> Work to complete: Copy the full listing exactly, word for word.

> Data extracts:
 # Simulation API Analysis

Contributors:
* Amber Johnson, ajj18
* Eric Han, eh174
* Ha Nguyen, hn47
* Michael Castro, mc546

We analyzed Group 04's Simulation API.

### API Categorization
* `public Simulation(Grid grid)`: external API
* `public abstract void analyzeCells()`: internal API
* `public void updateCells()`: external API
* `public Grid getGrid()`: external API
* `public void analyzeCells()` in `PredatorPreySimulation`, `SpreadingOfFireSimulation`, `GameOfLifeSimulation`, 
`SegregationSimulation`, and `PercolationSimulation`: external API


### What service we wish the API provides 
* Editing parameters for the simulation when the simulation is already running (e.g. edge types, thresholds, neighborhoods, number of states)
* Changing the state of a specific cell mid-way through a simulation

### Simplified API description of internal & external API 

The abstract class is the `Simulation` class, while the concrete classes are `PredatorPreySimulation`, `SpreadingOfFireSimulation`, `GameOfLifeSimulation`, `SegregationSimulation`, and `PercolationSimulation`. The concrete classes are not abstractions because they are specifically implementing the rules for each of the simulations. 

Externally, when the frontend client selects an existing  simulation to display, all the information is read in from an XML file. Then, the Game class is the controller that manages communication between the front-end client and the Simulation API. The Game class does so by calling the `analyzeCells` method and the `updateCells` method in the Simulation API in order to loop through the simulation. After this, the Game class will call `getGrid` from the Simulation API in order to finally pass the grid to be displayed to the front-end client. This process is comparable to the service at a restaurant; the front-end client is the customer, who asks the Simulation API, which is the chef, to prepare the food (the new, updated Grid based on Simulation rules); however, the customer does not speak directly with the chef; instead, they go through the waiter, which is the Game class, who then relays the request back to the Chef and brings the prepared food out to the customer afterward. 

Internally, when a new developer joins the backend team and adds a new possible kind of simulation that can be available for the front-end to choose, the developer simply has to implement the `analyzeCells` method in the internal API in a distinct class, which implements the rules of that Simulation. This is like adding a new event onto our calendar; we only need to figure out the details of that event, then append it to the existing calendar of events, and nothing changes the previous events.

> Answer section:
 # Simulation API Analysis

Contributors:
* Amber Johnson, ajj18
* Eric Han, eh174
* Ha Nguyen, hn47
* Michael Castro, mc546

We analyzed Group 04's Simulation API.

### API Categorization
* `public Simulation(Grid grid)`: external API
* `public abstract void analyzeCells()`: internal API
* `public void updateCells()`: external API
* `public Grid getGrid()`: external API
* `public void analyzeCells()` in `PredatorPreySimulation`, `SpreadingOfFireSimulation`, `GameOfLifeSimulation`, 
`SegregationSimulation`, and `PercolationSimulation`: external API


### What service we wish the API provides 
* Editing parameters for the simulation when the simulation is already running (e.g. edge types, thresholds, neighborhoods, number of states)
* Changing the state of a specific cell mid-way through a simulation

### Simplified API description of internal & external API 

The abstract class is the `Simulation` class, while the concrete classes are `PredatorPreySimulation`, `SpreadingOfFireSimulation`, `GameOfLifeSimulation`, `SegregationSimulation`, and `PercolationSimulation`. The concrete classes are not abstractions because they are specifically implementing the rules for each of the simulations. 

Externally, when the frontend client selects an existing  simulation to display, all the information is read in from an XML file. Then, the Game class is the controller that manages communication between the front-end client and the Simulation API. The Game class does so by calling the `analyzeCells` method and the `updateCells` method in the Simulation API in order to loop through the simulation. After this, the Game class will call `getGrid` from the Simulation API in order to finally pass the grid to be displayed to the front-end client. This process is comparable to the service at a restaurant; the front-end client is the customer, who asks the Simulation API, which is the chef, to prepare the food (the new, updated Grid based on Simulation rules); however, the customer does not speak directly with the chef; instead, they go through the waiter, which is the Game class, who then relays the request back to the Chef and brings the prepared food out to the customer afterward. 

Internally, when a new developer joins the backend team and adds a new possible kind of simulation that can be available for the front-end to choose, the developer simply has to implement the `analyzeCells` method in the internal API in a distinct class, which implements the rules of that Simulation. This is like adding a new event onto our calendar; we only need to figure out the details of that event, then append it to the existing calendar of events, and nothing changes the previous events.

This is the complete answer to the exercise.